すべり止めテープにはシマ鋼板、すなわち側溝の蓋などに使用されている突起のある鉄製の板用や屋内用、屋外用など用途や使用場所に合わせてさまざまなタイプが販売されています。粉体が積もりやすい工場など人が転倒しやすい場所に使用すると共に、人間の歩行用のみでなく車椅子が段差を乗り越える際に滑らないようにする場合なども想定して設計されているのが特徴です。
すべり止めテープの使用用途
すべり止めテープは前述したとおり、転倒防止のために使用される場合が多いです。床は絨毯よりも表面が滑らかな方が清掃がしやすく、見た目も美しいので、建物のエントランスなど汚れやすい場所にはタイルなど滑らかな床が好まれます。
一方で、滑らかな床は摩擦が弱く、特に液体があると非常に転倒しやすい状態になり、雨の日など転倒して怪我をすることがよくあります。すべり止めテープは、これらの事故を防止することが目的です。

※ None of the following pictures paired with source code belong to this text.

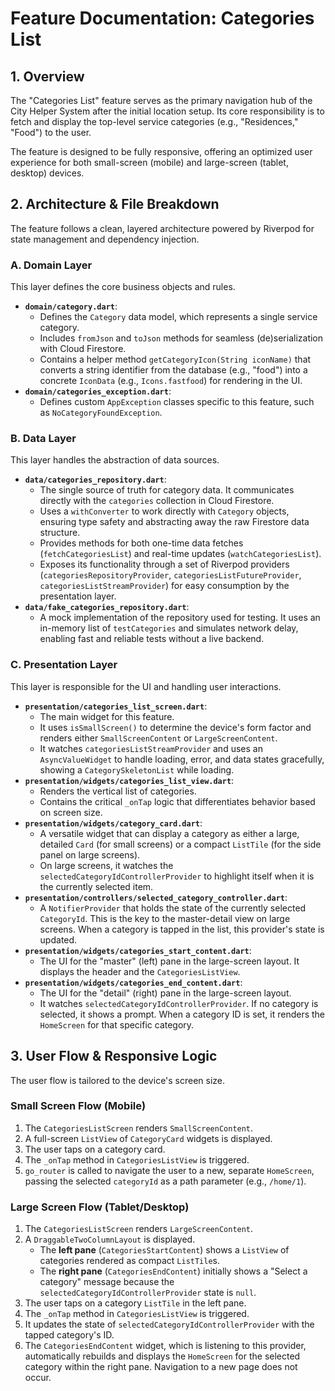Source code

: 
# Feature Documentation: Categories List

## 1. Overview

The "Categories List" feature serves as the primary navigation hub of the City Helper System after the initial location setup. Its core responsibility is to fetch and display the top-level service categories (e.g., "Residences," "Food") to the user.

The feature is designed to be fully responsive, offering an optimized user experience for both small-screen (mobile) and large-screen (tablet, desktop) devices.

## 2. Architecture & File Breakdown

The feature follows a clean, layered architecture powered by Riverpod for state management and dependency injection.

### A. Domain Layer

This layer defines the core business objects and rules.

-   **`domain/category.dart`**:
    -   Defines the `Category` data model, which represents a single service category.
    -   Includes `fromJson` and `toJson` methods for seamless (de)serialization with Cloud Firestore.
    -   Contains a helper method `getCategoryIcon(String iconName)` that converts a string identifier from the database (e.g., "food") into a concrete `IconData` (e.g., `Icons.fastfood`) for rendering in the UI.
-   **`domain/categories_exception.dart`**:
    -   Defines custom `AppException` classes specific to this feature, such as `NoCategoryFoundException`.

### B. Data Layer

This layer handles the abstraction of data sources.

-   **`data/categories_repository.dart`**:
    -   The single source of truth for category data. It communicates directly with the `categories` collection in Cloud Firestore.
    -   Uses a `withConverter` to work directly with `Category` objects, ensuring type safety and abstracting away the raw Firestore data structure.
    -   Provides methods for both one-time data fetches (`fetchCategoriesList`) and real-time updates (`watchCategoriesList`).
    -   Exposes its functionality through a set of Riverpod providers (`categoriesRepositoryProvider`, `categoriesListFutureProvider`, `categoriesListStreamProvider`) for easy consumption by the presentation layer.
-   **`data/fake_categories_repository.dart`**:
    -   A mock implementation of the repository used for testing. It uses an in-memory list of `testCategories` and simulates network delay, enabling fast and reliable tests without a live backend.

### C. Presentation Layer

This layer is responsible for the UI and handling user interactions.

-   **`presentation/categories_list_screen.dart`**:
    -   The main widget for this feature.
    -   It uses `isSmallScreen()` to determine the device's form factor and renders either `SmallScreenContent` or `LargeScreenContent`.
    -   It watches `categoriesListStreamProvider` and uses an `AsyncValueWidget` to handle loading, error, and data states gracefully, showing a `CategorySkeletonList` while loading.
-   **`presentation/widgets/categories_list_view.dart`**:
    -   Renders the vertical list of categories.
    -   Contains the critical `_onTap` logic that differentiates behavior based on screen size.
-   **`presentation/widgets/category_card.dart`**:
    -   A versatile widget that can display a category as either a large, detailed `Card` (for small screens) or a compact `ListTile` (for the side panel on large screens).
    -   On large screens, it watches the `selectedCategoryIdControllerProvider` to highlight itself when it is the currently selected item.
-   **`presentation/controllers/selected_category_controller.dart`**:
    -   A `NotifierProvider` that holds the state of the currently selected `CategoryId`. This is the key to the master-detail view on large screens. When a category is tapped in the list, this provider's state is updated.
-   **`presentation/widgets/categories_start_content.dart`**:
    -   The UI for the "master" (left) pane in the large-screen layout. It displays the header and the `CategoriesListView`.
-   **`presentation/widgets/categories_end_content.dart`**:
    -   The UI for the "detail" (right) pane in the large-screen layout.
    -   It watches `selectedCategoryIdControllerProvider`. If no category is selected, it shows a prompt. When a category ID is set, it renders the `HomeScreen` for that specific category.

## 3. User Flow & Responsive Logic

The user flow is tailored to the device's screen size.

### Small Screen Flow (Mobile)

1.  The `CategoriesListScreen` renders `SmallScreenContent`.
2.  A full-screen `ListView` of `CategoryCard` widgets is displayed.
3.  The user taps on a category card.
4.  The `_onTap` method in `CategoriesListView` is triggered.
5.  `go_router` is called to navigate the user to a new, separate `HomeScreen`, passing the selected `categoryId` as a path parameter (e.g., `/home/1`).

### Large Screen Flow (Tablet/Desktop)

1.  The `CategoriesListScreen` renders `LargeScreenContent`.
2.  A `DraggableTwoColumnLayout` is displayed.
    -   The **left pane** (`CategoriesStartContent`) shows a `ListView` of categories rendered as compact `ListTile`s.
    -   The **right pane** (`CategoriesEndContent`) initially shows a "Select a category" message because the `selectedCategoryIdControllerProvider` state is `null`.
3.  The user taps on a category `ListTile` in the left pane.
4.  The `_onTap` method in `CategoriesListView` is triggered.
5.  It updates the state of `selectedCategoryIdControllerProvider` with the tapped category's ID.
6.  The `CategoriesEndContent` widget, which is listening to this provider, automatically rebuilds and displays the `HomeScreen` for the selected category within the right pane. Navigation to a new page does not occur.
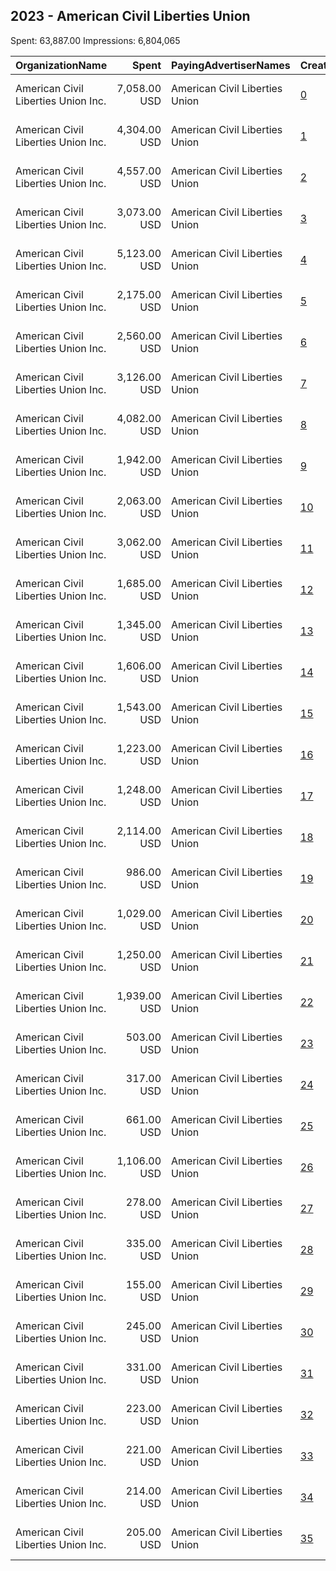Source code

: ## 2023 - American Civil Liberties Union 
Spent: 63,887.00
Impressions: 6,804,065

|OrganizationName|Spent|PayingAdvertiserNames|CreativeUrls|Impressions|Genders|AgeBrackets|CountryCodes|BillingAddresses|CandidateBallotInformation|
|:---|---:|:---|:---|---:|:---|:---|:---|:---|:---|
|American Civil Liberties Union  Inc.|7,058.00 USD|American Civil Liberties Union|[0](https://www.snap.com/political-ads/asset/8f4d704a7f79cb9275d1af7d41b903a01696b62ddad4d45b9b9905937114d8a8?mediaType=jpg)|754,656||18+|united states|"125 Broad St., 18th Floor,New York,10004,US"||
|American Civil Liberties Union  Inc.|4,304.00 USD|American Civil Liberties Union|[1](https://www.snap.com/political-ads/asset/4aa0c2180e308970c9e3e10d2feaa1d40b871adb9308cdb2bc412c387db613ee?mediaType=mp4)|507,828||18+|united states|"125 Broad St., 18th Floor,New York,10004,US"||
|American Civil Liberties Union  Inc.|4,557.00 USD|American Civil Liberties Union|[2](https://www.snap.com/political-ads/asset/4aa0c2180e308970c9e3e10d2feaa1d40b871adb9308cdb2bc412c387db613ee?mediaType=mp4)|451,615||18+|united states|"125 Broad St., 18th Floor,New York,10004,US"||
|American Civil Liberties Union  Inc.|3,073.00 USD|American Civil Liberties Union|[3](https://www.snap.com/political-ads/asset/c823578fe187cf1a6f0deaa010eb4936349825d961cecadc41d64ea93f33475f?mediaType=mp4)|442,692||18+|united states|"125 Broad St., 18th Floor,New York,10004,US"||
|American Civil Liberties Union  Inc.|5,123.00 USD|American Civil Liberties Union|[4](https://www.snap.com/political-ads/asset/8f4d704a7f79cb9275d1af7d41b903a01696b62ddad4d45b9b9905937114d8a8?mediaType=jpg)|421,353||18+|united states|"125 Broad St., 18th Floor,New York,10004,US"||
|American Civil Liberties Union  Inc.|2,175.00 USD|American Civil Liberties Union|[5](https://www.snap.com/political-ads/asset/0d3890afa91cdf38ee689491ef34b960738fbb1d9641d8e2e6c877a78d68231a?mediaType=mp4)|377,727||18+|united states|"125 Broad St., 18th Floor,New York,10004,US"||
|American Civil Liberties Union  Inc.|2,560.00 USD|American Civil Liberties Union|[6](https://www.snap.com/political-ads/asset/c823578fe187cf1a6f0deaa010eb4936349825d961cecadc41d64ea93f33475f?mediaType=mp4)|359,870||18+|united states|"125 Broad St., 18th Floor,New York,10004,US"||
|American Civil Liberties Union  Inc.|3,126.00 USD|American Civil Liberties Union|[7](https://www.snap.com/political-ads/asset/4dc906fcf327bf45108f1f987d8e6160ce2d86d79e2b8b5c2148e8a0d07d632d?mediaType=mp4)|359,600||18+|united states|"125 Broad St., 18th Floor,New York,10004,US"||
|American Civil Liberties Union  Inc.|4,082.00 USD|American Civil Liberties Union|[8](https://www.snap.com/political-ads/asset/8f4d704a7f79cb9275d1af7d41b903a01696b62ddad4d45b9b9905937114d8a8?mediaType=jpg)|358,191||18+|united states|"125 Broad St., 18th Floor,New York,10004,US"||
|American Civil Liberties Union  Inc.|1,942.00 USD|American Civil Liberties Union|[9](https://www.snap.com/political-ads/asset/0d3890afa91cdf38ee689491ef34b960738fbb1d9641d8e2e6c877a78d68231a?mediaType=mp4)|321,417||18+|united states|"125 Broad St., 18th Floor,New York,10004,US"||
|American Civil Liberties Union  Inc.|2,063.00 USD|American Civil Liberties Union|[10](https://www.snap.com/political-ads/asset/4dc906fcf327bf45108f1f987d8e6160ce2d86d79e2b8b5c2148e8a0d07d632d?mediaType=mp4)|288,408||18+|united states|"125 Broad St., 18th Floor,New York,10004,US"||
|American Civil Liberties Union  Inc.|3,062.00 USD|American Civil Liberties Union|[11](https://www.snap.com/political-ads/asset/4aa0c2180e308970c9e3e10d2feaa1d40b871adb9308cdb2bc412c387db613ee?mediaType=mp4)|259,570||18+|united states|"125 Broad St., 18th Floor,New York,10004,US"||
|American Civil Liberties Union  Inc.|1,685.00 USD|American Civil Liberties Union|[12](https://www.snap.com/political-ads/asset/4dc906fcf327bf45108f1f987d8e6160ce2d86d79e2b8b5c2148e8a0d07d632d?mediaType=mp4)|240,885||18+|united states|"125 Broad St., 18th Floor,New York,10004,US"||
|American Civil Liberties Union  Inc.|1,345.00 USD|American Civil Liberties Union|[13](https://www.snap.com/political-ads/asset/00b1832c497729dd270a83fdd2672270fd8fbb3bdaf281abff8ec1b33eaf2254?mediaType=mp4)|222,856||18+|united states|"125 Broad St., 18th Floor,New York,10004,US"||
|American Civil Liberties Union  Inc.|1,606.00 USD|American Civil Liberties Union|[14](https://www.snap.com/political-ads/asset/c823578fe187cf1a6f0deaa010eb4936349825d961cecadc41d64ea93f33475f?mediaType=mp4)|206,939||18+|united states|"125 Broad St., 18th Floor,New York,10004,US"||
|American Civil Liberties Union  Inc.|1,543.00 USD|American Civil Liberties Union|[15](https://www.snap.com/political-ads/asset/0d3890afa91cdf38ee689491ef34b960738fbb1d9641d8e2e6c877a78d68231a?mediaType=mp4)|193,619||18+|united states|"125 Broad St., 18th Floor,New York,10004,US"||
|American Civil Liberties Union  Inc.|1,223.00 USD|American Civil Liberties Union|[16](https://www.snap.com/political-ads/asset/00b1832c497729dd270a83fdd2672270fd8fbb3bdaf281abff8ec1b33eaf2254?mediaType=mp4)|188,635||18+|united states|"125 Broad St., 18th Floor,New York,10004,US"||
|American Civil Liberties Union  Inc.|1,248.00 USD|American Civil Liberties Union|[17](https://www.snap.com/political-ads/asset/0fcf3469bdbf68a3f712a26180ad6c07af0b754469304d7f169be4317d5e747d?mediaType=png)|110,313||18+|united states|"125 Broad St., 18th Floor,New York,10004,US"||
|American Civil Liberties Union  Inc.|2,114.00 USD|American Civil Liberties Union|[18](https://www.snap.com/political-ads/asset/df2669133aa9f7188d06119850ade33800c5551f3f2e54df5b4378355ceff6ce?mediaType=mp4)|88,867||18+|united states|"125 Broad St., 18th Floor,New York,10004,US"||
|American Civil Liberties Union  Inc.|986.00 USD|American Civil Liberties Union|[19](https://www.snap.com/political-ads/asset/0fcf3469bdbf68a3f712a26180ad6c07af0b754469304d7f169be4317d5e747d?mediaType=png)|83,312||18+|united states|"125 Broad St., 18th Floor,New York,10004,US"||
|American Civil Liberties Union  Inc.|1,029.00 USD|American Civil Liberties Union|[20](https://www.snap.com/political-ads/asset/0fcf3469bdbf68a3f712a26180ad6c07af0b754469304d7f169be4317d5e747d?mediaType=png)|74,281||18+|united states|"125 Broad St., 18th Floor,New York,10004,US"||
|American Civil Liberties Union  Inc.|1,250.00 USD|American Civil Liberties Union|[21](https://www.snap.com/political-ads/asset/00afb53876aca44bdfc137ee45145264db7b1966b6ff75eac55b84778bd266c7?mediaType=jpg)|70,730||18+|united states|"125 Broad St., 18th Floor,New York,10004,US"||
|American Civil Liberties Union  Inc.|1,939.00 USD|American Civil Liberties Union|[22](https://www.snap.com/political-ads/asset/df2669133aa9f7188d06119850ade33800c5551f3f2e54df5b4378355ceff6ce?mediaType=mp4)|65,604||18+|united states|"125 Broad St., 18th Floor,New York,10004,US"||
|American Civil Liberties Union  Inc.|503.00 USD|American Civil Liberties Union|[23](https://www.snap.com/political-ads/asset/fb77b4a5908ddbede868cd321de5730ec08d6499a91a03f183d6c896aa863c27?mediaType=mp4)|63,244||18+|united states|"125 Broad St., 18th Floor,New York,10004,US"||
|American Civil Liberties Union  Inc.|317.00 USD|American Civil Liberties Union|[24](https://www.snap.com/political-ads/asset/00b1832c497729dd270a83fdd2672270fd8fbb3bdaf281abff8ec1b33eaf2254?mediaType=mp4)|43,037||18+|united states|"125 Broad St., 18th Floor,New York,10004,US"||
|American Civil Liberties Union  Inc.|661.00 USD|American Civil Liberties Union|[25](https://www.snap.com/political-ads/asset/ecdef9f8b9507486a27edc16a3bae51b92111f57f42b82ca89eb6f87d6bed66b?mediaType=jpg)|42,111||18+|united states|"125 Broad St., 18th Floor,New York,10004,US"||
|American Civil Liberties Union  Inc.|1,106.00 USD|American Civil Liberties Union|[26](https://www.snap.com/political-ads/asset/df2669133aa9f7188d06119850ade33800c5551f3f2e54df5b4378355ceff6ce?mediaType=mp4)|41,772||18+|united states|"125 Broad St., 18th Floor,New York,10004,US"||
|American Civil Liberties Union  Inc.|278.00 USD|American Civil Liberties Union|[27](https://www.snap.com/political-ads/asset/fb77b4a5908ddbede868cd321de5730ec08d6499a91a03f183d6c896aa863c27?mediaType=mp4)|28,510||18+|united states|"125 Broad St., 18th Floor,New York,10004,US"||
|American Civil Liberties Union  Inc.|335.00 USD|American Civil Liberties Union|[28](https://www.snap.com/political-ads/asset/7e92f18d0391b2a72dc0ee386bb22f97cdbcc5af5cc81bb5f40b9e542e532dae?mediaType=jpg)|24,803||18+|united states|"125 Broad St., 18th Floor,New York,10004,US"||
|American Civil Liberties Union  Inc.|155.00 USD|American Civil Liberties Union|[29](https://www.snap.com/political-ads/asset/fb77b4a5908ddbede868cd321de5730ec08d6499a91a03f183d6c896aa863c27?mediaType=mp4)|21,107||18+|united states|"125 Broad St., 18th Floor,New York,10004,US"||
|American Civil Liberties Union  Inc.|245.00 USD|American Civil Liberties Union|[30](https://www.snap.com/political-ads/asset/4ad677592fa8acd00bb36f5fab15ffb0f60b596686d716dcd881134f5f5410bd?mediaType=mp4)|19,300||18+|united states|"125 Broad St., 18th Floor,New York,10004,US"||
|American Civil Liberties Union  Inc.|331.00 USD|American Civil Liberties Union|[31](https://www.snap.com/political-ads/asset/0284ff5db5b3865d3e43065cf1d9bc0f9a98aa52dd8c223b0d1e7590bf2e5adb?mediaType=jpg)|19,142||18+|united states|"125 Broad St., 18th Floor,New York,10004,US"||
|American Civil Liberties Union  Inc.|223.00 USD|American Civil Liberties Union|[32](https://www.snap.com/political-ads/asset/7e92f18d0391b2a72dc0ee386bb22f97cdbcc5af5cc81bb5f40b9e542e532dae?mediaType=jpg)|15,220||18+|united states|"125 Broad St., 18th Floor,New York,10004,US"||
|American Civil Liberties Union  Inc.|221.00 USD|American Civil Liberties Union|[33](https://www.snap.com/political-ads/asset/7e92f18d0391b2a72dc0ee386bb22f97cdbcc5af5cc81bb5f40b9e542e532dae?mediaType=jpg)|14,960||18+|united states|"125 Broad St., 18th Floor,New York,10004,US"||
|American Civil Liberties Union  Inc.|214.00 USD|American Civil Liberties Union|[34](https://www.snap.com/political-ads/asset/4ad677592fa8acd00bb36f5fab15ffb0f60b596686d716dcd881134f5f5410bd?mediaType=mp4)|14,941||18+|united states|"125 Broad St., 18th Floor,New York,10004,US"||
|American Civil Liberties Union  Inc.|205.00 USD|American Civil Liberties Union|[35](https://www.snap.com/political-ads/asset/4ad677592fa8acd00bb36f5fab15ffb0f60b596686d716dcd881134f5f5410bd?mediaType=mp4)|6,950||18+|united states|"125 Broad St., 18th Floor,New York,10004,US"||
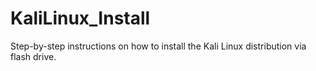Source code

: # KaliLinux_Install
Step-by-step instructions on how to install the Kali Linux distribution via flash drive.
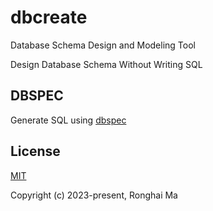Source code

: # dbcreate

Database Schema Design and Modeling Tool

Design Database Schema Without Writing SQL

## DBSPEC

Generate SQL using [dbspec](https://github.com/maronghai/dbspec)


## License

[MIT](https://opensource.org/licenses/MIT)

Copyright (c) 2023-present, Ronghai Ma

また、階段など足を滑らすと大怪我をする可能性のある場所にも、すべり止めテープが貼られている場合があります。特に浴室は石鹸等の界面活性剤を使用するため、水だけの状態よりもさらに滑りやすいです。屋外に限らず室内でも、危険防止のためにすべり止めテープが使用されています。
すべり止めテープの原理
すべり止めテープは、主にプラスチックのテープの表面に硬い鉱物粒子やプラスチックでできた粒状のものを貼り付けて摩擦が強くなるようにしたものです。
表面の粒は用途により異なりますが、踏みつけたり荷台などが通っても粒子が取れないように樹脂コーティングで強固に接着されています。同様に床に貼り付けるテープの粘着力も強く、剥がれにくくなっています。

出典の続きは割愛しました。